In the data below, which lines contain "that"? List them by copying each one.

*** RECORDS FOR THIS TASK Section Begins ***

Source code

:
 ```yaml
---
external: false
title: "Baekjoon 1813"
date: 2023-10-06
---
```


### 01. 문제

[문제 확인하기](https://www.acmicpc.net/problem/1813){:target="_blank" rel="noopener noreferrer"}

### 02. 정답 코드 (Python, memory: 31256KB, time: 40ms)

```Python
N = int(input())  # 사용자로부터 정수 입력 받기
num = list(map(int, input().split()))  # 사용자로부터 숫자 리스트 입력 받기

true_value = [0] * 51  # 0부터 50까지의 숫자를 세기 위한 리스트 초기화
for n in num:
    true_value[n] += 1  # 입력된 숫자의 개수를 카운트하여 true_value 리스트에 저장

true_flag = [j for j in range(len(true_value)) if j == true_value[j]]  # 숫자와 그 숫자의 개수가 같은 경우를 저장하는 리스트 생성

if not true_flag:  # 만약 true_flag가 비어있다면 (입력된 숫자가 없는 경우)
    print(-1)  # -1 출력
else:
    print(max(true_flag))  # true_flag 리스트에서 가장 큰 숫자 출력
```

*** RECORDS FOR THIS TASK Section Ends ***
*** RECORDS FOR THIS TASK Section Begins ***

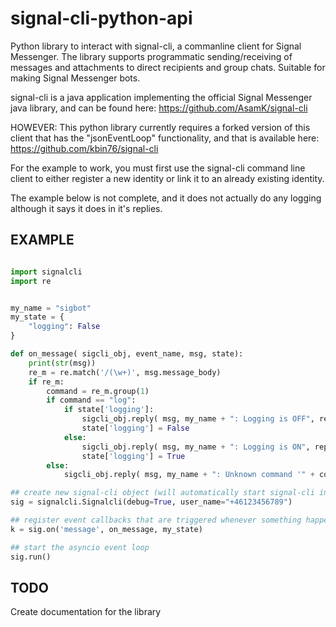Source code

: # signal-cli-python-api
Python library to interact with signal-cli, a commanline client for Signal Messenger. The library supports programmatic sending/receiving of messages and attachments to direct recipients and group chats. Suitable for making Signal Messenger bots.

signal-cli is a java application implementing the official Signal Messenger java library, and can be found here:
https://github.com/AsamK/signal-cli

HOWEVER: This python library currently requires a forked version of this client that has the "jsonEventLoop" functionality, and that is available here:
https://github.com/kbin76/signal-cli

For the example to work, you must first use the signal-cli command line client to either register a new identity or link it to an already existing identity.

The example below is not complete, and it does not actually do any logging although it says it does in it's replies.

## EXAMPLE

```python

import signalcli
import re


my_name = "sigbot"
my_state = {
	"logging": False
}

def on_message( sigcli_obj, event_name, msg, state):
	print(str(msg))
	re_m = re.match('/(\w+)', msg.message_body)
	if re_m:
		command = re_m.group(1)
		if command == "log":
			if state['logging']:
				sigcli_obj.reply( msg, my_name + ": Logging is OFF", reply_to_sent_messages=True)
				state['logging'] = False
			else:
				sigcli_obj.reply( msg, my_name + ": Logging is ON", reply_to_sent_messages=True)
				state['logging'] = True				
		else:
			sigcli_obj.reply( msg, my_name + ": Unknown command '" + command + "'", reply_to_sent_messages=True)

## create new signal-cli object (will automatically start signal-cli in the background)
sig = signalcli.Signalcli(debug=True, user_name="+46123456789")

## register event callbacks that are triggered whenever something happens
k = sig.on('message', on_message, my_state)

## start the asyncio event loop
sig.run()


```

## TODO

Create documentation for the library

*** RECORDS FOR THIS TASK Section Ends ***
*** RECORDS FOR THIS TASK Section Begins ***

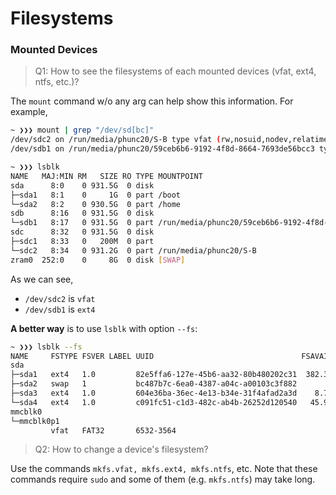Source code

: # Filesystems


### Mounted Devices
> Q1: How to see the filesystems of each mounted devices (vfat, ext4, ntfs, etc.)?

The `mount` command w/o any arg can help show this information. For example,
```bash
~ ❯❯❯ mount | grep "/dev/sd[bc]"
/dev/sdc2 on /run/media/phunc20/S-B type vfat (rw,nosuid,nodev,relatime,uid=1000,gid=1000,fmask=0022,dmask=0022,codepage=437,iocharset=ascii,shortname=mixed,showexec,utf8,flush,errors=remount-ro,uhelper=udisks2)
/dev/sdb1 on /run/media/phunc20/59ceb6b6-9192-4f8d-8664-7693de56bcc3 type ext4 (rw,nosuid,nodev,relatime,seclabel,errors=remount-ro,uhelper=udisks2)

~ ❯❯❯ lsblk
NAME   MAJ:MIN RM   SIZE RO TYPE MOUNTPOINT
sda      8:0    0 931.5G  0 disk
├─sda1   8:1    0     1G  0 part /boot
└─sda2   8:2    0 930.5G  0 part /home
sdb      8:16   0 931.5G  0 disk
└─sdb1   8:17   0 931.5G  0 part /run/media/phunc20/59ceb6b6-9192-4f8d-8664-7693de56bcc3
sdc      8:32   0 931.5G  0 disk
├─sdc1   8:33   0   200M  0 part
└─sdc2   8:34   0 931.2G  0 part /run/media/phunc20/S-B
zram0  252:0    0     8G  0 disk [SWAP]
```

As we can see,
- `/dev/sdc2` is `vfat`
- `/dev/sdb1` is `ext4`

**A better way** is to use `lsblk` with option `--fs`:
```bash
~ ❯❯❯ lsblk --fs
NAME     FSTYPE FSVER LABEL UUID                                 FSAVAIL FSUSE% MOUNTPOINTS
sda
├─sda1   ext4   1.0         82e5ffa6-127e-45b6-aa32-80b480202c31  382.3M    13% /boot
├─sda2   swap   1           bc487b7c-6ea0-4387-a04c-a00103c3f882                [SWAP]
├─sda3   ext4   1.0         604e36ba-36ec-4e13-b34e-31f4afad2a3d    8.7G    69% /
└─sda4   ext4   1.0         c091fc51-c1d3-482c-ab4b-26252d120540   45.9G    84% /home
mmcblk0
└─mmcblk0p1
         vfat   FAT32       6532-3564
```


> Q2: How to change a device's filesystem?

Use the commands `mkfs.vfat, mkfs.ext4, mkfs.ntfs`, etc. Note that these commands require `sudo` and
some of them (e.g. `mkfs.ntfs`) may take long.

*** RECORDS FOR THIS TASK Section Ends ***

_RESPONSE_.
HOWEVER: This python library currently requires a forked version of this client that has the "jsonEventLoop" functionality, and that is available here:
## register event callbacks that are triggered whenever something happens
Use the commands `mkfs.vfat, mkfs.ext4, mkfs.ntfs`, etc. Note that these commands require `sudo` and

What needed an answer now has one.